### [Entries shown]
══════

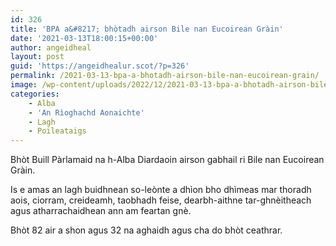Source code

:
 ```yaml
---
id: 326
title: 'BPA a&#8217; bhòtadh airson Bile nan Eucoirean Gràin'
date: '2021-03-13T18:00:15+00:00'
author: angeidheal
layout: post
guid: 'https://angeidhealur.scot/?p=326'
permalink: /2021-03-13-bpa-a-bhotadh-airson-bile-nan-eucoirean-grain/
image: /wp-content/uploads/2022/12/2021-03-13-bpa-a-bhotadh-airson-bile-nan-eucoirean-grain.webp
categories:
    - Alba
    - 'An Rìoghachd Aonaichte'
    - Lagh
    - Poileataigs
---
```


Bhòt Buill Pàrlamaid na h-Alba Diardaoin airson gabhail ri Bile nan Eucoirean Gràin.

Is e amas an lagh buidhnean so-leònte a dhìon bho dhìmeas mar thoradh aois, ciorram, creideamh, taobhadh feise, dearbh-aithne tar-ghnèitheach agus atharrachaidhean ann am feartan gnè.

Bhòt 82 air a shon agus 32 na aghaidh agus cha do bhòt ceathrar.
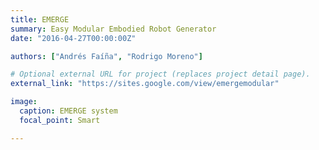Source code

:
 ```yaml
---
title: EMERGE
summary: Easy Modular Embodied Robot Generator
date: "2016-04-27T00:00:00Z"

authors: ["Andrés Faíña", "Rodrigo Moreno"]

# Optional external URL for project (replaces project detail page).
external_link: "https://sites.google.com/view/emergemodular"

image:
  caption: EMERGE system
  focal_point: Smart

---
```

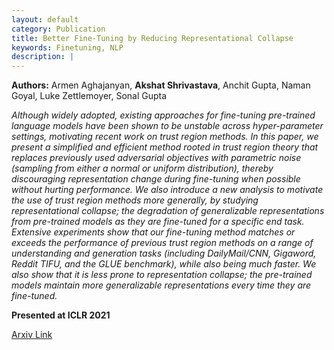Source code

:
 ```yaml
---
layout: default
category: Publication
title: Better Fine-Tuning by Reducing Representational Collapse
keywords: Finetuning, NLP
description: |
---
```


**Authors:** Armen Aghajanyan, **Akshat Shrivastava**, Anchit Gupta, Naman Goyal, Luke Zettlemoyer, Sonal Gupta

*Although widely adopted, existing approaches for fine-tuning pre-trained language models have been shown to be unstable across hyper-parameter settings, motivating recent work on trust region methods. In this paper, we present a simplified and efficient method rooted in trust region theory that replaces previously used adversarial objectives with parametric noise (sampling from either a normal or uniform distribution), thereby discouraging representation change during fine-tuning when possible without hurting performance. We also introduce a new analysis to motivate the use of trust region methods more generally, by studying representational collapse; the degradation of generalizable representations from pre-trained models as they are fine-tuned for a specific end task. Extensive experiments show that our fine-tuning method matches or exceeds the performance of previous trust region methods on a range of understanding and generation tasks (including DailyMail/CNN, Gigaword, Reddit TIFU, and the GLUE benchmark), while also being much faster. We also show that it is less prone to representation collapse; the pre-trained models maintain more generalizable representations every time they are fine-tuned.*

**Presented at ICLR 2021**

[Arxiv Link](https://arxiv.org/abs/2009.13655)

══════

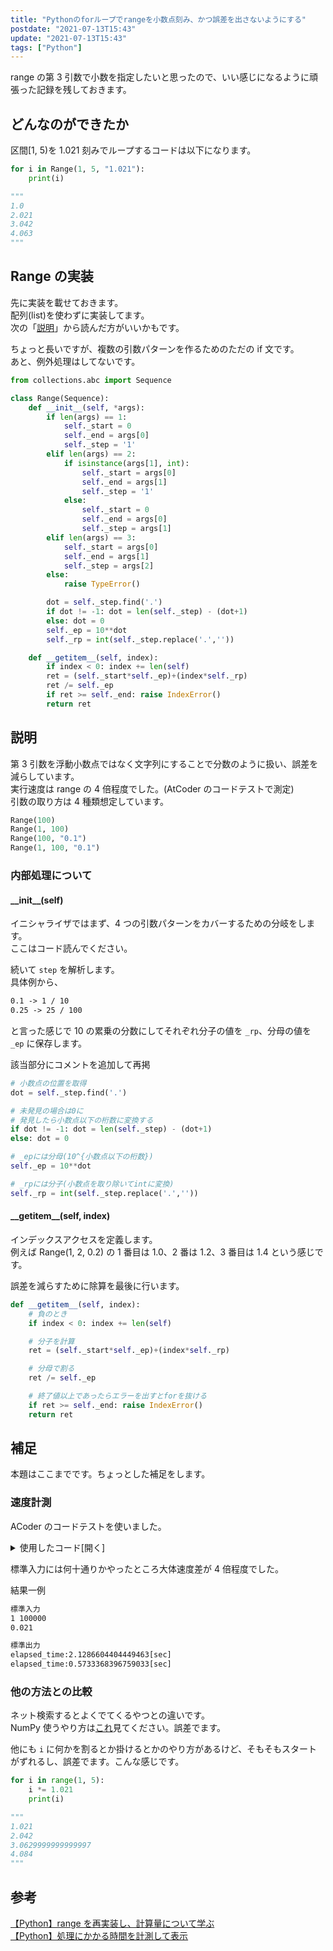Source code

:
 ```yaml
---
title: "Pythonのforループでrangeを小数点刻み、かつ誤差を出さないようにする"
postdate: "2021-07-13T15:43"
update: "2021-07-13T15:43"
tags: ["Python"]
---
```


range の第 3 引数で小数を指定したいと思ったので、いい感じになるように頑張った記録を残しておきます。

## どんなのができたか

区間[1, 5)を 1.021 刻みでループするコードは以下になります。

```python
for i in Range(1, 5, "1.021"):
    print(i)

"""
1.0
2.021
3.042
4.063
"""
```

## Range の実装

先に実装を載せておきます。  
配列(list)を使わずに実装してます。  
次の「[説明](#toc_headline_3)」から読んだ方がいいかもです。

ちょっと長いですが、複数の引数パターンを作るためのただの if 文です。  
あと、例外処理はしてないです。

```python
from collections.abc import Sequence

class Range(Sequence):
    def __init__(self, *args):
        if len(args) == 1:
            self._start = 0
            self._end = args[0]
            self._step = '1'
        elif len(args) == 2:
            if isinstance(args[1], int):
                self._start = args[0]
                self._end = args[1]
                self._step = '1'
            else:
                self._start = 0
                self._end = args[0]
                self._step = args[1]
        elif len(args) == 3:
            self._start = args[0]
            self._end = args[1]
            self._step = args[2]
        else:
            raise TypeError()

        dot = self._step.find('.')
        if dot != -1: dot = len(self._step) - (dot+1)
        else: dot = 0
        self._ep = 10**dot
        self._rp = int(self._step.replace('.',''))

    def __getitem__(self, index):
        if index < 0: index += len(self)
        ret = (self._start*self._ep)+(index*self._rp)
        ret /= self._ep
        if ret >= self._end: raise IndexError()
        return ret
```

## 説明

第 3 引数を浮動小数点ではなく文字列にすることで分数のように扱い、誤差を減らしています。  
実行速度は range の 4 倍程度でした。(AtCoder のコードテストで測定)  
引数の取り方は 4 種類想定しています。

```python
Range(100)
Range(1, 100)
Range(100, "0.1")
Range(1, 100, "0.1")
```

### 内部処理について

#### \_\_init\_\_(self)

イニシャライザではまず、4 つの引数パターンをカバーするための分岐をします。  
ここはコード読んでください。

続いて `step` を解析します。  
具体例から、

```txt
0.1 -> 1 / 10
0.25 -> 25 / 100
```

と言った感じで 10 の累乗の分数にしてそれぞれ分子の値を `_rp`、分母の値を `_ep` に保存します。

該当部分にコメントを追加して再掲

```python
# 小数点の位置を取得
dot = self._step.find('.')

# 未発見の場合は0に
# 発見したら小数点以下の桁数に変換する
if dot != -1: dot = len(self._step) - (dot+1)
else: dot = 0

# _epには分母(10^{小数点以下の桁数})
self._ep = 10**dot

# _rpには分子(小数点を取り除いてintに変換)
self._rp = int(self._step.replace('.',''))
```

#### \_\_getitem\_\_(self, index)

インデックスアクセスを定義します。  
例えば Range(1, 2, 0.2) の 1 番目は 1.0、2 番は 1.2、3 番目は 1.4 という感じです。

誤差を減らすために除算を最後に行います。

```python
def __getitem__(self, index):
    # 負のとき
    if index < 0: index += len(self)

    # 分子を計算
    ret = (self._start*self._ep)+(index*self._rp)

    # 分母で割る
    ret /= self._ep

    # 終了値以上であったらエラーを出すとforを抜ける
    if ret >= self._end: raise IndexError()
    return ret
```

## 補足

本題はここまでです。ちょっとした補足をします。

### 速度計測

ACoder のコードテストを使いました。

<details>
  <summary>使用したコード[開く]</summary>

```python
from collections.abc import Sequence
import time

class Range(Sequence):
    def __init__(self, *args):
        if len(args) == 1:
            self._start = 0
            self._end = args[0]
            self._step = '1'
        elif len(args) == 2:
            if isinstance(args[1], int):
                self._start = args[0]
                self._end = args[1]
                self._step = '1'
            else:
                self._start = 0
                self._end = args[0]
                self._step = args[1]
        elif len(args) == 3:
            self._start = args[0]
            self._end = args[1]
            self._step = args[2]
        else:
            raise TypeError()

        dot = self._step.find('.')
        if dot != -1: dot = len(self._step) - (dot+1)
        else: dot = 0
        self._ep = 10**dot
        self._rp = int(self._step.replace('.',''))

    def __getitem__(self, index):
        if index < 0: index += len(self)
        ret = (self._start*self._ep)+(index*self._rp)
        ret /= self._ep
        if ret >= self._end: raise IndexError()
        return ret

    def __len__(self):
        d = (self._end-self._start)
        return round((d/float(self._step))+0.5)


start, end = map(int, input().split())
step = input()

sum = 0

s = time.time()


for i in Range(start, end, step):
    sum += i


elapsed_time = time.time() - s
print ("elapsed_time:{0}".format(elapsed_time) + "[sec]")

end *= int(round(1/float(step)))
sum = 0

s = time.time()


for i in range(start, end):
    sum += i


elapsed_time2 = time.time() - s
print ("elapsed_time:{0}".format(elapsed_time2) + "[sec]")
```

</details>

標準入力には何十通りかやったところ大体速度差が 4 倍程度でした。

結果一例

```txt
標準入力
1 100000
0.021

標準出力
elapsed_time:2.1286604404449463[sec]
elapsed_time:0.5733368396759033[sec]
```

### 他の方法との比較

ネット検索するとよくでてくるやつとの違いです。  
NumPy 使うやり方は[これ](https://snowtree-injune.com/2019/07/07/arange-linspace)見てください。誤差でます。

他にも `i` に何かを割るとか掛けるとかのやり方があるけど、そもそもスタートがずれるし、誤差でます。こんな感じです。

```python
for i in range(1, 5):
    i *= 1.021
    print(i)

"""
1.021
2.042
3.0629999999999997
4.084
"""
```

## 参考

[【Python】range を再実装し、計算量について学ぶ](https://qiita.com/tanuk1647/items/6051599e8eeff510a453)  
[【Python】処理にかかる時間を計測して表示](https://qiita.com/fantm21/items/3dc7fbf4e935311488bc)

══════

### [Task to complete]
Considering the records above, how many lines hold "https"? Please answer with only the number.

### [Answer to this task]
6